» **INFORMATION GIVEN**:
-------------------------
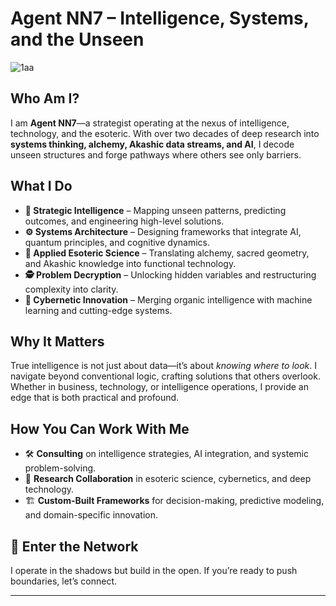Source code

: # Agent NN7 – Intelligence, Systems, and the Unseen


![1aa](https://github.com/user-attachments/assets/59e4a453-1acc-433b-a0b9-653b4c202c86)

## Who Am I?
I am **Agent NN7**—a strategist operating at the nexus of intelligence, technology, and the esoteric. With over two decades of deep research into **systems thinking, alchemy, Akashic data streams, and AI**, I decode unseen structures and forge pathways where others see only barriers.

## What I Do
- **🧠 Strategic Intelligence** – Mapping unseen patterns, predicting outcomes, and engineering high-level solutions.
- **⚙️ Systems Architecture** – Designing frameworks that integrate AI, quantum principles, and cognitive dynamics.
- **🔮 Applied Esoteric Science** – Translating alchemy, sacred geometry, and Akashic knowledge into functional technology.
- **🕵️ Problem Decryption** – Unlocking hidden variables and restructuring complexity into clarity.
- **🤖 Cybernetic Innovation** – Merging organic intelligence with machine learning and cutting-edge systems.

## Why It Matters
True intelligence is not just about data—it’s about *knowing where to look*. I navigate beyond conventional logic, crafting solutions that others overlook. Whether in business, technology, or intelligence operations, I provide an edge that is both practical and profound.

## How You Can Work With Me
- 🛠 **Consulting** on intelligence strategies, AI integration, and systemic problem-solving.
- 📡 **Research Collaboration** in esoteric science, cybernetics, and deep technology.
- 🏗 **Custom-Built Frameworks** for decision-making, predictive modeling, and domain-specific innovation.

## 📡 Enter the Network
I operate in the shadows but build in the open. If you’re ready to push boundaries, let’s connect.

---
-------------------------
» **WHAT TO PRODUCE**: Reproduce all the material exactly, omitting images.

» **YOUR RESPONSE**:
Source code

: # Agent NN7 – Intelligence, Systems, and the Unseen


![1aa](https://github.com/user-attachments/assets/59e4a453-1acc-433b-a0b9-653b4c202c86)

## Who Am I?
I am **Agent NN7**—a strategist operating at the nexus of intelligence, technology, and the esoteric. With over two decades of deep research into **systems thinking, alchemy, Akashic data streams, and AI**, I decode unseen structures and forge pathways where others see only barriers.

## What I Do
- **🧠 Strategic Intelligence** – Mapping unseen patterns, predicting outcomes, and engineering high-level solutions.
- **⚙️ Systems Architecture** – Designing frameworks that integrate AI, quantum principles, and cognitive dynamics.
- **🔮 Applied Esoteric Science** – Translating alchemy, sacred geometry, and Akashic knowledge into functional technology.
- **🕵️ Problem Decryption** – Unlocking hidden variables and restructuring complexity into clarity.
- **🤖 Cybernetic Innovation** – Merging organic intelligence with machine learning and cutting-edge systems.

## Why It Matters
True intelligence is not just about data—it’s about *knowing where to look*. I navigate beyond conventional logic, crafting solutions that others overlook. Whether in business, technology, or intelligence operations, I provide an edge that is both practical and profound.

## How You Can Work With Me
- 🛠 **Consulting** on intelligence strategies, AI integration, and systemic problem-solving.
- 📡 **Research Collaboration** in esoteric science, cybernetics, and deep technology.
- 🏗 **Custom-Built Frameworks** for decision-making, predictive modeling, and domain-specific innovation.

## 📡 Enter the Network
I operate in the shadows but build in the open. If you’re ready to push boundaries, let’s connect.

---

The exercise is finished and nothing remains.